The town was founded in 1536 under the rule of the regent Helena Glinskaya as a small wooden fortress which should protect the eastern border of Muscovy in this area. However, after the Khanate of Kazan was conquered by the troops of Ivan the Terrible, 16 years later, the danger of attack from the east fell away, and Bui lost its importance as a base. Nevertheless, the town was badly damaged in the 17th century during the Polish- Lithuanian intervention.
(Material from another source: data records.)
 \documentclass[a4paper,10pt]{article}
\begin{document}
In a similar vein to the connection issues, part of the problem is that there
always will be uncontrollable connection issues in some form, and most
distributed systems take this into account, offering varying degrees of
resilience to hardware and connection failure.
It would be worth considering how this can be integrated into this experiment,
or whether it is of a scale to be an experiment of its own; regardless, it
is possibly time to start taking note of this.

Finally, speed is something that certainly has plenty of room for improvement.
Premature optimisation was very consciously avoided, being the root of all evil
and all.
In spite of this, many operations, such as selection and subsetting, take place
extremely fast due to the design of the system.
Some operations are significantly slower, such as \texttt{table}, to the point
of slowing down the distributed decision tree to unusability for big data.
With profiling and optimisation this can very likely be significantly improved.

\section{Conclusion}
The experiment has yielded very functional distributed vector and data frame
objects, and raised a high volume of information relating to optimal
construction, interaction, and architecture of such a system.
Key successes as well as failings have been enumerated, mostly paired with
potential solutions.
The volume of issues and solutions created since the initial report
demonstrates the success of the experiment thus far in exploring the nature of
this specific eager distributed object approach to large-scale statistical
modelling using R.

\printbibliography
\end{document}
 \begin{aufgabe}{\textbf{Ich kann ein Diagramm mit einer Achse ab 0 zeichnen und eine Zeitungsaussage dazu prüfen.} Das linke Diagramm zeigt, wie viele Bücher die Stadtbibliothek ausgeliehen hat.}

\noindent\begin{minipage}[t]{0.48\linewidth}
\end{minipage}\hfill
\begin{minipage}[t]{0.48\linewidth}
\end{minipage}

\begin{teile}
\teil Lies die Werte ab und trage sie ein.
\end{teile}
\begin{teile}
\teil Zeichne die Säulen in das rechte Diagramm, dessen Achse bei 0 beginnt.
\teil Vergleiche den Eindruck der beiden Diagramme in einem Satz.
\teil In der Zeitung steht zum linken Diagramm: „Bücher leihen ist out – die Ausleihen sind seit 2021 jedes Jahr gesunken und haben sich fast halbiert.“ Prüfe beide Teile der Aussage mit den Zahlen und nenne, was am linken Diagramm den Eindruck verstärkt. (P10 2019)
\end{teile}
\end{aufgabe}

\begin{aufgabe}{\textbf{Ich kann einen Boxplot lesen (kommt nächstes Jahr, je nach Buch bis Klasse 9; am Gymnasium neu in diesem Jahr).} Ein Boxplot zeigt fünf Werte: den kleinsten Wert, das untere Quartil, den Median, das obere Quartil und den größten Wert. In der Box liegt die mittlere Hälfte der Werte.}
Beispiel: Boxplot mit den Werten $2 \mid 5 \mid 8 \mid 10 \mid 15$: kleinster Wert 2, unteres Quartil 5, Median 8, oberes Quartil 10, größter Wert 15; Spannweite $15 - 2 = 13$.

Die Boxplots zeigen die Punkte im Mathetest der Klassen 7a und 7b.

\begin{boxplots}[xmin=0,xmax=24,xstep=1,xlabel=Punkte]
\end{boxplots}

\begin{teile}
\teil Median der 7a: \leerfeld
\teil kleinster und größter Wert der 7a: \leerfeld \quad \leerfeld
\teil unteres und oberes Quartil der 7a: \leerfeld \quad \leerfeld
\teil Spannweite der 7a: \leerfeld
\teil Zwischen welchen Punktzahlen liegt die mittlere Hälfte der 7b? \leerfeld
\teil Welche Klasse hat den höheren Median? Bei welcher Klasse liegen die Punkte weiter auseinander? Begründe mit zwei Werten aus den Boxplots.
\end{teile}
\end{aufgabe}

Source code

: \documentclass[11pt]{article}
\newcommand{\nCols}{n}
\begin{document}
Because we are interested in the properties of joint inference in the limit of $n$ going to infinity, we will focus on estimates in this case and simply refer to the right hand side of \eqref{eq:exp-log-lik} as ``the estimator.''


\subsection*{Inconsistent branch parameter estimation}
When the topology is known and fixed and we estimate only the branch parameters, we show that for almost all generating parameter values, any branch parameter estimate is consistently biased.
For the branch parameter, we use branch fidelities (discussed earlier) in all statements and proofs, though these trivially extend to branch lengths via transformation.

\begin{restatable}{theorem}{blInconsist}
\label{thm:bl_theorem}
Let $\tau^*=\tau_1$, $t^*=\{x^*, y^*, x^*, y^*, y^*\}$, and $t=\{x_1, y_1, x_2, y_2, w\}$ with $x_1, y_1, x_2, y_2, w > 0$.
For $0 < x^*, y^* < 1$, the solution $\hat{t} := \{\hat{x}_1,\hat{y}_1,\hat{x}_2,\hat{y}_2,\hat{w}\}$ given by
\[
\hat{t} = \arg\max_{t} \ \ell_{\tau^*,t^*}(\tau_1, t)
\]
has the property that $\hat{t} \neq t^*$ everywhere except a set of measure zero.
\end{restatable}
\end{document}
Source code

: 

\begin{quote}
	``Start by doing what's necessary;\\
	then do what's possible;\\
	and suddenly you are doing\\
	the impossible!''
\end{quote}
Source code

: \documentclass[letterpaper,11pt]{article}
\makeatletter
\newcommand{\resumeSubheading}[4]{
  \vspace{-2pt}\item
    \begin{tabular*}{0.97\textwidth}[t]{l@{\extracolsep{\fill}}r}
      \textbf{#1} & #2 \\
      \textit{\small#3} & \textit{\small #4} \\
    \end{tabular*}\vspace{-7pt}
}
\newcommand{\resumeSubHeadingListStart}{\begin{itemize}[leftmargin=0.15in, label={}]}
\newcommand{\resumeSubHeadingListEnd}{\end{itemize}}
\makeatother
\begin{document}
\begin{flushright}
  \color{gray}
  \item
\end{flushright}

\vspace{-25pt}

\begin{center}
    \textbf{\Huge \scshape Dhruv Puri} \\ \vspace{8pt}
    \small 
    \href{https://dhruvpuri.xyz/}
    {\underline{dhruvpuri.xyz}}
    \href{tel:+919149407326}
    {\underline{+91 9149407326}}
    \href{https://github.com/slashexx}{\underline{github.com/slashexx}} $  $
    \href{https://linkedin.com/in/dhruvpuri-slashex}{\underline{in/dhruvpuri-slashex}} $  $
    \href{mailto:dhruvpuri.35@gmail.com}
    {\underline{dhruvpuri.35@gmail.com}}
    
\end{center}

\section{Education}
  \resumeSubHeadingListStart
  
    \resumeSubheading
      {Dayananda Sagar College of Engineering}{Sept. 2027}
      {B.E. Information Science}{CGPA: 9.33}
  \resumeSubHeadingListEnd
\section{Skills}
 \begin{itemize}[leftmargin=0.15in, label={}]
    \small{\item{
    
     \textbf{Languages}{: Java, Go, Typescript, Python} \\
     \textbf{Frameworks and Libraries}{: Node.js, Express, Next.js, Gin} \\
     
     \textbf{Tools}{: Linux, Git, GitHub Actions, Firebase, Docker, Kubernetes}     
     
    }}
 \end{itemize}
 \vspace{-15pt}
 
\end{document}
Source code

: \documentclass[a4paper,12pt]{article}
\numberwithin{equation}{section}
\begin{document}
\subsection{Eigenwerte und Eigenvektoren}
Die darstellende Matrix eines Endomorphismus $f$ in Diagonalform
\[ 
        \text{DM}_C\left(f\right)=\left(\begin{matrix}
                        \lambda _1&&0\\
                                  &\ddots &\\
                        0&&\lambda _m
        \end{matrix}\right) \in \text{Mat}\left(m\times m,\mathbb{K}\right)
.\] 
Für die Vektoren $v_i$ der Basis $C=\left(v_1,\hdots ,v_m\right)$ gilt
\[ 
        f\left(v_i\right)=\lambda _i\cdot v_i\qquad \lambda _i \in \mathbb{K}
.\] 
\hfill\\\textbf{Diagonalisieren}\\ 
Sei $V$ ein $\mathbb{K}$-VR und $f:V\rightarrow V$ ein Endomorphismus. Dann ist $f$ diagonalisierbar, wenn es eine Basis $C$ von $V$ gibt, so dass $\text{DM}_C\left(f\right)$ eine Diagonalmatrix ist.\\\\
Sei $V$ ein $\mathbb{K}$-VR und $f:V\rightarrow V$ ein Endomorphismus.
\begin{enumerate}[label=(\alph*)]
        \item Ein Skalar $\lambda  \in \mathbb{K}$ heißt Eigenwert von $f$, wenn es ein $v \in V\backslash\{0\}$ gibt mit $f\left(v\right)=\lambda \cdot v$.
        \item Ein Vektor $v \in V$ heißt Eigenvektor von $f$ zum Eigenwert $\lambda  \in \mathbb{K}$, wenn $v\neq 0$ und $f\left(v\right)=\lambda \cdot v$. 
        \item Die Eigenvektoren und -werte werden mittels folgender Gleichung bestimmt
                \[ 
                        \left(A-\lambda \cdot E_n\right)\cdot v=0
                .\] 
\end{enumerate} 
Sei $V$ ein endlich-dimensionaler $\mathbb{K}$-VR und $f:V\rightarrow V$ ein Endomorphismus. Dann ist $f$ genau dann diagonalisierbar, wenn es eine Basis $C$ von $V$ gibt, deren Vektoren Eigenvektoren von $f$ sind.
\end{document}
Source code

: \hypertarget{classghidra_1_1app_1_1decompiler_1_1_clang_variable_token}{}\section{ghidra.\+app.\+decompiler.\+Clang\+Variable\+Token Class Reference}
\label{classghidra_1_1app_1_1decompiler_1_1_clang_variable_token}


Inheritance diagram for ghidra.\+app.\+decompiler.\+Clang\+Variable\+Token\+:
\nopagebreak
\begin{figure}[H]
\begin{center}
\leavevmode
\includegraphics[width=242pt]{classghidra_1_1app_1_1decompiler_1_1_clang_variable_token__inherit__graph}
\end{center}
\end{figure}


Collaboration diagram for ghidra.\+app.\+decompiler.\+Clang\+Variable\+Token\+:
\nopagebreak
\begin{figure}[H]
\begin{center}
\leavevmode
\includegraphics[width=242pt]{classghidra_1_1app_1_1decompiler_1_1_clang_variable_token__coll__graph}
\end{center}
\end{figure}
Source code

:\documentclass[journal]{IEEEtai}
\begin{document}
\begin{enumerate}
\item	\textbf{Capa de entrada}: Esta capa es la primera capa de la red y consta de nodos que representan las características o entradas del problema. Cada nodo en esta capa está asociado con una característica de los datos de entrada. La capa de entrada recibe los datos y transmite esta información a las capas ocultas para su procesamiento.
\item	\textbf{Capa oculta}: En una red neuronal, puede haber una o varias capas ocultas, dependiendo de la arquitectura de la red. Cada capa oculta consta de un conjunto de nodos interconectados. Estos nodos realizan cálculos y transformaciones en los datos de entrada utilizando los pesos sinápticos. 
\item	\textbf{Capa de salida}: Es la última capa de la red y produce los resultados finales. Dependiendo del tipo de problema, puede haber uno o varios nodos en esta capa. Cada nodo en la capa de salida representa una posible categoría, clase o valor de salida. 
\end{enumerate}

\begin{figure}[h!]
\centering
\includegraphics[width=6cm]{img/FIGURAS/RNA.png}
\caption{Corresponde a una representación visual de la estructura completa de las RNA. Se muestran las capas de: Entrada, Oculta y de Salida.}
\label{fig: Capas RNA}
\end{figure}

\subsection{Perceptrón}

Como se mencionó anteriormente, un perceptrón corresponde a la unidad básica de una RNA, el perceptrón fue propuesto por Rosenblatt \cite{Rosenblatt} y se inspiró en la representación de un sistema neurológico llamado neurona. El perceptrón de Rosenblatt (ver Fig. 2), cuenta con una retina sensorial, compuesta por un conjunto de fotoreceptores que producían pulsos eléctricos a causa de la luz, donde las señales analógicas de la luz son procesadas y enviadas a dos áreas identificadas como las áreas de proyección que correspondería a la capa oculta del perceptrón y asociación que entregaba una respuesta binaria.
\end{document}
In the 18th century Bui was primarily known as a relatively sparsely populated craft settlement. 1719 was attributed to the district of Kostroma, 1778 was granted city status, which had been the place 1796-1802 withdrawn.

A significant economic development had Bui until 1903, when the railway line Vologda - Vyatka was moved, at the close Bui a railway station was built. Today this route is part of the Trans-Siberian railway. Beginning of the 20th century originated in Bui some smaller factories. However, a large part of the urban infrastructure - including the water supply, the power supply and the hospital - only completed in the 1960s.

Demographics

Note: Census data

Economy

In today Bui there are chemical industry, wood processing, semiconductor equipment manufacturing, furniture and food industries. In the settlement Chistye Bory in the vicinity of Bui is also planned for some time of construction of the nuclear power plant Kostroma.

Structures

  • Annunciation Cathedral ( Sobor Blagoveshchensky, 1810, rebuilt )
  • Church of the Resurrection ( Tserkov Woskressenija Christowa, 1838)
  • Miloslavsky House ( 1902), now home to the Museum
  • Station building with Nicholas Church (1913 )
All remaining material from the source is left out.